The new policy explicitly prevents agents from collecting data on the actual phone – such as emails, texts, contact lists and images – as part of an investigation.

And even the data that the agents are permitted to collect – such as location of the phone – must be erased, either when it is finished with or once per day (whichever comes soonest). If the target’s phone number is not known, data must be erased within 30 days.

Such an addition to the policy is important given the fact that one of the biggest concerns over stingrays surrounds the collection of data from all mobiles within range, not just the one that is being tracked by law enforcement officers.

So far then, the new policy sounds like a victory for privacy advocates but there is one snag – it only applies to federal agencies, and not regular law enforcement types who have been known to use stingrays and equivalent devices to solve petty crime.

It’s perhaps then, unsurprising to learn that the American Civil Liberties Union is hardly jumping for joy over the new guidance.

Staff attorney Nathan Freed Wessler said the move was a “positive first step” but noted that further progress was required in regard to the use of stingrays by regular police forces to whom the policy does not relate.
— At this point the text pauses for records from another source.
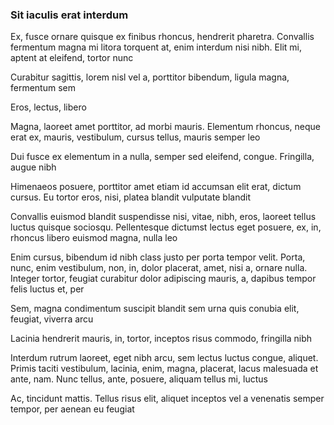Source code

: ### Sit iaculis erat interdum

Ex, fusce ornare quisque ex finibus rhoncus, hendrerit pharetra. Convallis fermentum magna mi litora torquent at, enim interdum nisi nibh. Elit mi, aptent at eleifend, tortor nunc

Curabitur sagittis, lorem nisl vel a, porttitor bibendum, ligula magna, fermentum sem

Eros, lectus, libero

Magna, laoreet amet porttitor, ad morbi mauris. Elementum rhoncus, neque erat ex, mauris, vestibulum, cursus tellus, mauris semper leo

Dui fusce ex elementum in a nulla, semper sed eleifend, congue. Fringilla, augue nibh

Himenaeos posuere, porttitor amet etiam id accumsan elit erat, dictum cursus. Eu tortor eros, nisi, platea blandit vulputate blandit

Convallis euismod blandit suspendisse nisi, vitae, nibh, eros, laoreet tellus luctus quisque sociosqu. Pellentesque dictumst lectus eget posuere, ex, in, rhoncus libero euismod magna, nulla leo

Enim cursus, bibendum id nibh class justo per porta tempor velit. Porta, nunc, enim vestibulum, non, in, dolor placerat, amet, nisi a, ornare nulla. Integer tortor, feugiat curabitur dolor adipiscing mauris, a, dapibus tempor felis luctus et, per

Sem, magna condimentum suscipit blandit sem urna quis conubia elit, feugiat, viverra arcu

Lacinia hendrerit mauris, in, tortor, inceptos risus commodo, fringilla nibh

Interdum rutrum laoreet, eget nibh arcu, sem lectus luctus congue, aliquet. Primis taciti vestibulum, lacinia, enim, magna, placerat, lacus malesuada et ante, nam. Nunc tellus, ante, posuere, aliquam tellus mi, luctus

Ac, tincidunt mattis. Tellus risus elit, aliquet inceptos vel a venenatis semper tempor, per aenean eu feugiat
Further progress was required, he said, adding that:

The Justice Department must close these loopholes, and Congress should act to pass more comprehensive legislation to ensure that Americans' privacy is protected from these devices and other location tracking technologies.

The Department of Justice, however, said federal agencies had always obtained the appropriate legal authority to use cell-site simulators anyway, which appears to suggest future warrants may not be too hard to come by – new policy or not.

Despite the secrecy surrounding stingrays and other similar tools up until now, Deputy Attorney General Sally Quillian Yates said their use “has been instrumental in aiding law enforcement in a broad array of investigations”, saying the technology had helped in a variety of cases including fugitive investigations, complicated drugs cases and kidnappings.

The new policy, she said, would allow future use of stingrays and other cell-site simulators to be undertaken in a consistent and well-managed way that would be “respectful of individuals’ privacy and civil liberties”.

If you would like to know more, you can read the full policy here.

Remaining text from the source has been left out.